Future metro line in Tianjin, China

Line B1 of Tianjin Metro is an under construction metro line serving Tianjin, China. The Phase 1 Northern section of Line B1 is spanning 22.5 km long, with a total investment of 21.89 billion RMB. Line B1 is known as the "north-south central axis" of Binhai New Area, spanning 31.5 km with all 22 stations underground and a total investment of 27.6 billion RMB. Line B1 is scheduled to commence operation by the end of 2026.

As of March 2025, the main structures of 16 stations have been completed, 13 out of 19 stations is connected.

==History==
Construction of Line B1 was kicked off on 23 February 2016.

On 25 October 2024, Tianjin Metro began receiving their first rolling stock set of Line B1.

On 31 October 2024, the right shield underground section from Yushandao Station to Xinbeilu Station was completed.

On 9 March 2025, the section from Yushandao station to Chezhanbeilu station was completed.

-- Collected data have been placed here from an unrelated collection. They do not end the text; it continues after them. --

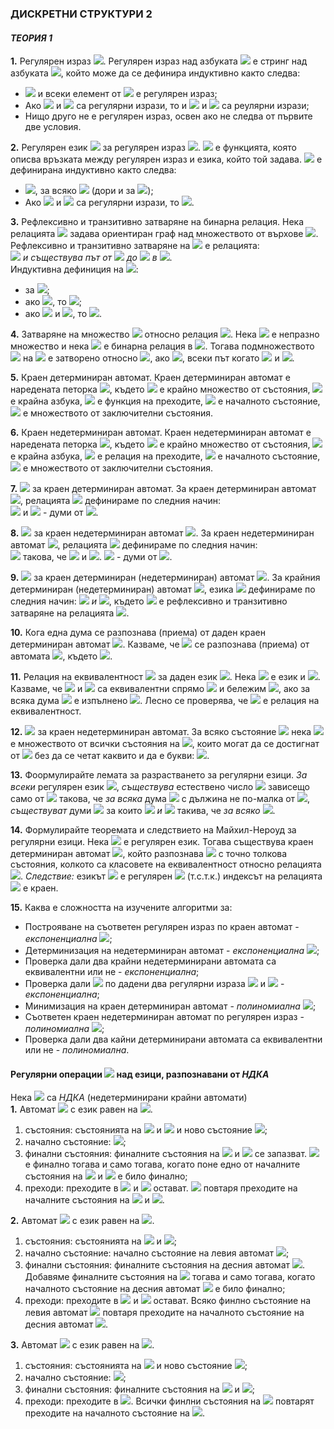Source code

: ### ДИСКРЕТНИ СТРУКТУРИ 2
#### *ТЕОРИЯ 1*

**1.** Регулярен израз <img src="https://latex.codecogs.com/svg.latex?\Large&space;\alpha">. Регулярен израз над азбуката <img src="https://latex.codecogs.com/svg.latex?\Large&space;\sum"> е стринг над азбуката <img src="https://latex.codecogs.com/svg.latex?\Large&space;\sum\cup\{\varnothing{,\cdot},\cup{,}\ast\}">, който може да се дефинира индуктивно както следва:
- <img src="https://latex.codecogs.com/svg.latex?\Large&space;\varnothing"> и всеки елемент от <img src="https://latex.codecogs.com/svg.latex?\Large&space;\sum"> е регулярен израз;
- Ако <img src="https://latex.codecogs.com/svg.latex?\Large&space;\alpha"> и <img src="https://latex.codecogs.com/svg.latex?\Large&space;\beta"> са регулярни изрази, то и <img src="https://latex.codecogs.com/svg.latex?\Large&space;\alpha{\cdot}\beta{,{\;}}\alpha{\cup}\beta"> и <img src="https://latex.codecogs.com/svg.latex?\Large&space;\alpha^{\ast}"> са реулярни изрази;
- Нищо друго не е регулярен израз, освен ако не следва от първите две условия.

**2.** Регулярен език <img src="https://latex.codecogs.com/svg.latex?\Large&space;L(\alpha)"> за регулярен израз <img src="https://latex.codecogs.com/svg.latex?\Large&space;\alpha">. <img src="https://latex.codecogs.com/svg.latex?\Large&space;L"> е функцията, която описва връзката между регулярен израз и езика, който той задава. <img src="https://latex.codecogs.com/svg.latex?\Large&space;L"> е дефинирана индуктивно както следва:
- <img src="https://latex.codecogs.com/svg.latex?\Large&space;L(\varnothing)=\varnothing{,{\;}}L(a)=\{a\}{\;}">, за всяко <img src="https://latex.codecogs.com/svg.latex?\Large&space;a\in{\sum}"> (дори и за <img src="https://latex.codecogs.com/svg.latex?\Large&space;a=\epsilon">);
- Ако <img src="https://latex.codecogs.com/svg.latex?\Large&space;\alpha"> и <img src="https://latex.codecogs.com/svg.latex?\Large&space;\beta"> са регулярни изрази, то <img src="https://latex.codecogs.com/svg.latex?\Large&space;L(\alpha{\cdot}\beta)=L(\alpha)\cdot{L(\beta)},{\;}L(\alpha\cup\beta)=L(\alpha)\cup{L(\beta)},{\;}L(\alpha^{\ast})=\big(L(\alpha)\big)^{\ast}">.

**3.** Рефлексивно и транзитивно затваряне на бинарна релация. Нека релацията <img src="https://latex.codecogs.com/svg.latex?\Large&space;R\subseteq{A^2}"> задава ориентиран граф над множеството от върхове <img src="https://latex.codecogs.com/svg.latex?\Large&space;A">. Рефлексивно и транзитивно затваряне на <img src="https://latex.codecogs.com/svg.latex?\Large&space;R"> е релацията:<br> <img src="https://latex.codecogs.com/svg.latex?\Large&space;R^{\ast}=\{(a,b):a,b\in{A}"> *и съществува път от* <img src="https://latex.codecogs.com/svg.latex?\Large&space;a"> *до* <img src="https://latex.codecogs.com/svg.latex?\Large&space;b"> *в* <img src="https://latex.codecogs.com/svg.latex?\Large&space;R\}">.<br>
Индуктивна дефиниция на <img src="https://latex.codecogs.com/svg.latex?\Large&space;R^{\ast}">:<br>
- за <img src="https://latex.codecogs.com/svg.latex?\Large&space;\forall{a}\in{A},{\;}(a,a)\in{R^{\ast}}">;
- ако <img src="https://latex.codecogs.com/svg.latex?\Large&space;(a,b)\in{R}">, то <img src="https://latex.codecogs.com/svg.latex?\Large&space;(a,b)\in{R^{\ast}}">;
- ако <img src="https://latex.codecogs.com/svg.latex?\Large&space;(a,b)\in{R^{\ast}}"> и <img src="https://latex.codecogs.com/svg.latex?\Large&space;(b,c)\in{R^{\ast}}">, то <img src="https://latex.codecogs.com/svg.latex?\Large&space;(a,c)\in{R^{\ast}}">.

**4.** Затваряне на множество <img src="https://latex.codecogs.com/svg.latex?\Large&space;B\subseteq{A}"> относно релация <img src="https://latex.codecogs.com/svg.latex?\Large&space;B\subseteq{A^2}">. Нека <img src="https://latex.codecogs.com/svg.latex?\Large&space;A"> e непразно множество и нека <img src="https://latex.codecogs.com/svg.latex?\Large&space;R\subseteq{A^2}"> е бинарна релация в <img src="https://latex.codecogs.com/svg.latex?\Large&space;A">. Тогава подмножеството <img src="https://latex.codecogs.com/svg.latex?\Large&space;B"> на <img src="https://latex.codecogs.com/svg.latex?\Large&space;A{\;}{\;}(B\subseteq{A})"> е затворено относно <img src="https://latex.codecogs.com/svg.latex?\Large&space;R">, ако <img src="https://latex.codecogs.com/svg.latex?\Large&space;b_2\in{B}">, всеки път когато <img src="https://latex.codecogs.com/svg.latex?\Large&space;b_1\in{B}"> и <img src="https://latex.codecogs.com/svg.latex?\Large&space;(b_1,b_2)\in{R}">.

**5.** Краен детерминиран автомат. Краен детерминиран автомат е наредената петорка <img src="https://latex.codecogs.com/svg.latex?\Large&space;M=(K,\sum{,}\delta{,}s,F)">, където <img src="https://latex.codecogs.com/svg.latex?\Large&space;K"> е крайно множество от състояния, <img src="https://latex.codecogs.com/svg.latex?\Large&space;\sum"> е крайна азбука, <img src="https://latex.codecogs.com/svg.latex?\Large&space;\delta{:}K\times{\sum}\rightarrow{K}"> е функция на преходите, <img src="https://latex.codecogs.com/svg.latex?\Large&space;s\in{K}"> е началното състояние, <img src="https://latex.codecogs.com/svg.latex?\Large&space;F\subseteq{K}"> е множеството от заключителни състояния.

**6.** Краен недетерминиран автомат. Краен недетерминиран автомат е наредената петорка <img src="https://latex.codecogs.com/svg.latex?\Large&space;M=(K,\sum{,}\Delta{,}s,F)">, където <img src="https://latex.codecogs.com/svg.latex?\Large&space;K"> е крайно множество от състояния, <img src="https://latex.codecogs.com/svg.latex?\Large&space;\sum"> е крайна азбука, <img src="https://latex.codecogs.com/svg.latex?\Large&space;\Delta\subseteq{K}\times{(\sum\cup\{\epsilon\})}\times{K}"> е релация на преходите, <img src="https://latex.codecogs.com/svg.latex?\Large&space;s\in{K}"> е началното състояние, <img src="https://latex.codecogs.com/svg.latex?\Large&space;F\subseteq{K}"> е множеството от заключителни състояния.

**7.** <img src="https://latex.codecogs.com/svg.latex?\Large&space;\vdash_M"> за краен детерминиран автомат. За краен детерминиран автомат <img src="https://latex.codecogs.com/svg.latex?\Large&space;M=(K,\sum{,}\delta{,}s,F)">, релацията <img src="https://latex.codecogs.com/svg.latex?\Large&space;\vdash_M"> дефинираме по следния начин:<br>
<img src="https://latex.codecogs.com/svg.latex?\Large&space;(q,w)\vdash_M(q',w')\Leftrightarrow{w=aw'}"> и <img src="https://latex.codecogs.com/svg.latex?\Large&space;\delta{(q,a)}=q',a\in{\sum};{\;}q,q'\in{K};{\;}w,w'"> - думи от <img src="https://latex.codecogs.com/svg.latex?\Large&space;\sum^{\ast}">.

**8.** <img src="https://latex.codecogs.com/svg.latex?\Large&space;\vdash_M"> за краен недетерминиран автомат <img src="https://latex.codecogs.com/svg.latex?\Large&space;M">. За краен недетерминиран автомат <img src="https://latex.codecogs.com/svg.latex?\Large&space;M=(K,\sum{,}\Delta{,}s,F)">, релацията <img src="https://latex.codecogs.com/svg.latex?\Large&space;\vdash_M"> дефинираме по следния начин:<br>
<img src="https://latex.codecogs.com/svg.latex?\Large&space;(q,w)\vdash_M{(q',w')}\Leftrightarrow{\exists{u}}\in{\sum}\cup\{\epsilon\}"> такова, че <img src="https://latex.codecogs.com/svg.latex?\Large&space;w=uw'"> и <img src="https://latex.codecogs.com/svg.latex?\Large&space;(q,u,q')\in\Delta">. <img src="https://latex.codecogs.com/svg.latex?\Large&space;q,q'\in{K};{\;}w,w'"> - думи от <img src="https://latex.codecogs.com/svg.latex?\Large&space;\sum{\ast}">.

**9.** <img src="https://latex.codecogs.com/svg.latex?\Large&space;L(M)"> за краен детерминиран (недетерминиран) автомат <img src="https://latex.codecogs.com/svg.latex?\Large&space;M">. За крайния детерминиран (недетерминиран) автомат <img src="https://latex.codecogs.com/svg.latex?\Large&space;M=(K,\sum{,}\Delta{,}s,F)">, езика <img src="https://latex.codecogs.com/svg.latex?\Large&space;L(M)"> дефинираме по следния начин: <img src="https://latex.codecogs.com/svg.latex?\Large&space;L(M)=\{w|w\in{\sum}\ast"> *и* <img src="https://latex.codecogs.com/svg.latex?\Large&space;(s,w)\vdash_M^{\ast}(q,\epsilon{)},q\in{F}\}">, където <img src="https://latex.codecogs.com/svg.latex?\Large&space;\vdash_M^{\ast}"> е рефлексивно и транзитивно затваряне на релацията <img src="https://latex.codecogs.com/svg.latex?\Large&space;\vdash_M^{\ast}">.

**10.** Кога една дума се разпознава (приема) от даден краен детерминиран автомат <img src="https://latex.codecogs.com/svg.latex?\Large&space;M">. Казваме, че <img src="https://latex.codecogs.com/svg.latex?\Large&space;w\in{\sum{\ast}}"> се разпознава (приема) от автомата <img src="https://latex.codecogs.com/svg.latex?\Large&space;M=(K,\sum{,}\delta{,}s,F)\Leftrightarrow{(s,w)\vdash_M^{\ast}}(f,\epsilon)">, където <img src="https://latex.codecogs.com/svg.latex?\Large&space;w\in\sum{\ast},f\in{F}">.

**11.** Релация на еквивалентност <img src="https://latex.codecogs.com/svg.latex?\Large&space;\approx_L"> за даден език <img src="https://latex.codecogs.com/svg.latex?\Large&space;L">. Нека <img src="https://latex.codecogs.com/svg.latex?\Large&space;L\subseteq{\sum{\ast}}"> е език и <img src="https://latex.codecogs.com/svg.latex?\Large&space;x,y\in\sum{\ast}">. Казваме, че <img src="https://latex.codecogs.com/svg.latex?\Large&space;x"> и <img src="https://latex.codecogs.com/svg.latex?\Large&space;y"> са еквивалентни спрямо <img src="https://latex.codecogs.com/svg.latex?\Large&space;L"> и бележим <img src="https://latex.codecogs.com/svg.latex?\Large&space;x\approx_L{y}">, ако за всяка дума <img src="https://latex.codecogs.com/svg.latex?\Large&space;z\in\sum{\ast}"> е изпълнено <img src="https://latex.codecogs.com/svg.latex?\Large&space;xz\in{L}\Leftrightarrow{yz\in{L}}">. Лесно се проверява, че <img src="https://latex.codecogs.com/svg.latex?\Large&space;\approx_L"> е релация на еквивалентност.

**12.** <img src="https://latex.codecogs.com/svg.latex?\Large&space;E(q)"> за краен недетерминиран автомат. За всяко състояние <img src="https://latex.codecogs.com/svg.latex?\Large&space;q\in{K}"> нека <img src="https://latex.codecogs.com/svg.latex?\Large&space;E(q)"> е множеството от всички състояния на <img src="https://latex.codecogs.com/svg.latex?\Large&space;M">, които могат да се достигнат от <img src="https://latex.codecogs.com/svg.latex?\Large&space;q"> без да се четат каквито и да е букви: <img src="https://latex.codecogs.com/svg.latex?\Large&space;E(q)=\{p\in{K}:(q,\epsilon)\vdash_M^{\ast}(p,\epsilon)\}">.

**13.** Фоормулирайте лемата за разрастването за регулярни езици. *За всеки* регулярен език <img src="https://latex.codecogs.com/svg.latex?\Large&space;L">, *съществува* естествено число <img src="https://latex.codecogs.com/svg.latex?\Large&space;n\ge{1}"> зависещо само от <img src="https://latex.codecogs.com/svg.latex?\Large&space;L"> такова, че *за всякa* дума  <img src="https://latex.codecogs.com/svg.latex?\Large&space;w\in{L}"> с дължина не по-малка от <img src="https://latex.codecogs.com/svg.latex?\Large&space;n{\;}:{\;}|w|\ge{n}">, *съществуват* думи <img src="https://latex.codecogs.com/svg.latex?\Large&space;x,y,z"> за които <img src="https://latex.codecogs.com/svg.latex?\Large&space;x\cdot{y}\cdot{z}=w,{\;}y\neq\epsilon"> *и*  <img src="https://latex.codecogs.com/svg.latex?\Large&space;|x\cdot{y}|\le{n}"> такива, че *за всяко* <img src="https://latex.codecogs.com/svg.latex?\Large&space;i\in\mathbb{N}{\;}:{\;}x\cdot{y^i}\cdot{z}\in{L}">.

**14.** Формулирайте теоремата и следствието на Майхил-Нероуд за регулярни езици. Нека <img src="https://latex.codecogs.com/svg.latex?\Large&space;L\subset{\sum{\ast}}"> е регулярен език. Тогава съществува краен детерминиран автомат <img src="https://latex.codecogs.com/svg.latex?\Large&space;M">, който разпознава <img src="https://latex.codecogs.com/svg.latex?\Large&space;L"> с точно толкова състояния, колкото са класовете на еквивалентност относно релацията <img src="https://latex.codecogs.com/svg.latex?\Large&space;\approx_L">. *Следствие:* езикът <img src="https://latex.codecogs.com/svg.latex?\Large&space;L"> е регулярен <img src="https://latex.codecogs.com/svg.latex?\Large&space;\Leftrightarrow"> (т.с.т.к.) индексът на релацията <img src="https://latex.codecogs.com/svg.latex?\Large&space;\approx_L"> е краен.

**15.** Каква е сложността на изучените алгоритми за:
- Построяване на съответен регулярен израз по краен автомат - *експоненциална* <img src="https://latex.codecogs.com/svg.latex?\Large&space;\sigma(3^{|k|})">;
- Детерминизация на недетерминиран автомат - *експоненциална* <img src="https://latex.codecogs.com/svg.latex?\Large&space;\sigma(2^{|k|}|k|^2|\sum||\Delta||k|^3)">;
- Проверка дали два крайни недетерминирани автомата са еквивалентни или не - *експоненциална*;
- Проверка дали <img src="https://latex.codecogs.com/svg.latex?\Large&space;L(\alpha_1)=L(\alpha_2)"> по дадени два регулярни израза <img src="https://latex.codecogs.com/svg.latex?\Large&space;\alpha_1"> и <img src="https://latex.codecogs.com/svg.latex?\Large&space;\alpha_2"> - *експоненциална*;
- Минимизация на краен детерминиран автомат - *полиномиална* <img src="https://latex.codecogs.com/svg.latex?\Large&space;\sigma(|k|^3|\sum|)">;
- Съответен краен недетерминиран автомат по регулярен израз - *полиномиална* <img src="https://latex.codecogs.com/svg.latex?\Large&space;\sigma(2|\alpha|+1)">;
- Проверка дали два кайни детерминирани автомата са еквивалентни или не - *полиномиална*.

#### Регулярни операции <img src="https://latex.codecogs.com/svg.latex?\Large&space;(\cup,\cdot,\ast)"> над езици, разпознавани от *НДКА*
Нека <img src="https://latex.codecogs.com/svg.latex?\Large&space;A_1,A_2"> са *НДКА* (недетерминирани крайни автомати)<br>
**1.** Автомат <img src="https://latex.codecogs.com/svg.latex?\Large&space;A_{\cup}"> с език равен на <img src="https://latex.codecogs.com/svg.latex?\Large&space;L(A_1)\cup{L(A_2)}">. 
1) състояния: състоянията на <img src="https://latex.codecogs.com/svg.latex?\Large&space;A_1"> и <img src="https://latex.codecogs.com/svg.latex?\Large&space;A_2"> и ново състояние <img src="https://latex.codecogs.com/svg.latex?\Large&space;q">;
2) начално състояние: <img src="https://latex.codecogs.com/svg.latex?\Large&space;q">;
3) финални състояния: финалните състояния на <img src="https://latex.codecogs.com/svg.latex?\Large&space;A_1"> и <img src="https://latex.codecogs.com/svg.latex?\Large&space;A_2"> се запазват. <img src="https://latex.codecogs.com/svg.latex?\Large&space;q"> е финално тогава и само тогава, когато поне едно от началните състояния на <img src="https://latex.codecogs.com/svg.latex?\Large&space;A_1"> и <img src="https://latex.codecogs.com/svg.latex?\Large&space;A_2"> е било финално;
4) преходи: преходите в <img src="https://latex.codecogs.com/svg.latex?\Large&space;A_1"> и <img src="https://latex.codecogs.com/svg.latex?\Large&space;A_2"> остават. <img src="https://latex.codecogs.com/svg.latex?\Large&space;q"> повтаря преходите на началните състояния на <img src="https://latex.codecogs.com/svg.latex?\Large&space;A_1"> и <img src="https://latex.codecogs.com/svg.latex?\Large&space;A_2">.

**2.** Автомат <img src="https://latex.codecogs.com/svg.latex?\Large&space;A\cdot"> с език равен на <img src="https://latex.codecogs.com/svg.latex?\Large&space;L(A_1)\cdot{L(A_2)}">. 
1) състояния: състоянията на <img src="https://latex.codecogs.com/svg.latex?\Large&space;A_1"> и <img src="https://latex.codecogs.com/svg.latex?\Large&space;A_2">;
2) начално състояние: начално състояние на левия автомат <img src="https://latex.codecogs.com/svg.latex?\Large&space;A_1">;
3) финални състояния: финалните състояния на десния автомат <img src="https://latex.codecogs.com/svg.latex?\Large&space;A_2">. Добавяме финалните състояния на <img src="https://latex.codecogs.com/svg.latex?\Large&space;A_1"> тогава и само тогава, когато началното състояние на десния автомат <img src="https://latex.codecogs.com/svg.latex?\Large&space;A_2"> е било финално;
4) преходи: преходите в <img src="https://latex.codecogs.com/svg.latex?\Large&space;A_1"> и <img src="https://latex.codecogs.com/svg.latex?\Large&space;A_2"> остават. Всяко финлно състояние на левия автомат <img src="https://latex.codecogs.com/svg.latex?\Large&space;A_1"> повтаря преходите на началното състояние на десния автомат <img src="https://latex.codecogs.com/svg.latex?\Large&space;A_2">.

**3.** Автомат <img src="https://latex.codecogs.com/svg.latex?\Large&space;A\ast"> с език равен на <img src="https://latex.codecogs.com/svg.latex?\Large&space;(L(A_1))^{\ast}">. 
1) състояния: състоянията на <img src="https://latex.codecogs.com/svg.latex?\Large&space;A_1"> и ново състояние <img src="https://latex.codecogs.com/svg.latex?\Large&space;q">;
2) начално състояние: <img src="https://latex.codecogs.com/svg.latex?\Large&space;q">;
3) финални състояния: финалните състояния на <img src="https://latex.codecogs.com/svg.latex?\Large&space;A_1"> и <img src="https://latex.codecogs.com/svg.latex?\Large&space;q">;
4) преходи: преходите в <img src="https://latex.codecogs.com/svg.latex?\Large&space;A_1">. Всички финлни състояния на <img src="https://latex.codecogs.com/svg.latex?\Large&space;A\ast"> повтарят преходите на началното състояние на <img src="https://latex.codecogs.com/svg.latex?\Large&space;A_1">.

On 12 January 2026, the underground section from Xinjiayuanxi Station to Guoxiangxidao Station was successfully connected.

On 3 June 2026, the underground section from Xinjiayuandong Station to Tanggu Station was completed.

==Stations==
All 22 stations are underground.

| Station name |  | Transfer | Distance km |  | Location |
| Pinyin | Chinese |
| Xinjiayuandong | 欣嘉园东 |  |  |  | Binhai New Area |
| Xinjiayuan | 欣嘉园 |  |  |  |
| Xinjiayuanbei | 欣嘉园北 |  |  |  |
| Xinjiayuanxi | 欣嘉园西 |  |  |  |
| Guoxiangxidao | 国祥西道 |  |  |  |
| Binhaixizhan | 滨海西站 | B3 Z2 |  |  |
| Dijiudajie | 第九大街 |  |  |  |
| Yunshandao | 云山道 |  |  |  |
| Xinbeilu | 新北路 |  |  |  |
| Chezhanbeilu | 车站北路 | B2 |  |  |
| Guangzhoudao | 广州道 | B4 |  |  |
| Tanggu | 塘沽 | Tianjin Metro Line 9 |  |  |
| Waitangongyuan | 外滩公园 |  |  |  |
| Wenhuajie | 文化街 | B5 |  |  |
| Binhaizhan | 滨海站 | Z1 Z4 |  |  |
| Youyidao | 友谊道 | B3 |  |  |
| Jinlindao | 金临道 |  |  |  |
| Tianjindadao | 天津大道 | B2 |  |  |
| Xinchengyi | 新城一 |  |  |  |
| Xinchenger | 新城二 |  |  |  |
| Xinchengsan | 新城三 | Z4 |  |  |
| Xinchengsi | 新城四 |  |  |  |

==Rolling stocks==
Line B1 uses 30 sets of rolling stocks which are type 6A and were produced by CRRC Tangshan, with an estimated value of 1.1 billion RMB. This will mark the first line of Tianjin Metro system to use A-type high capacity rolling stock instead of ordinary B-type.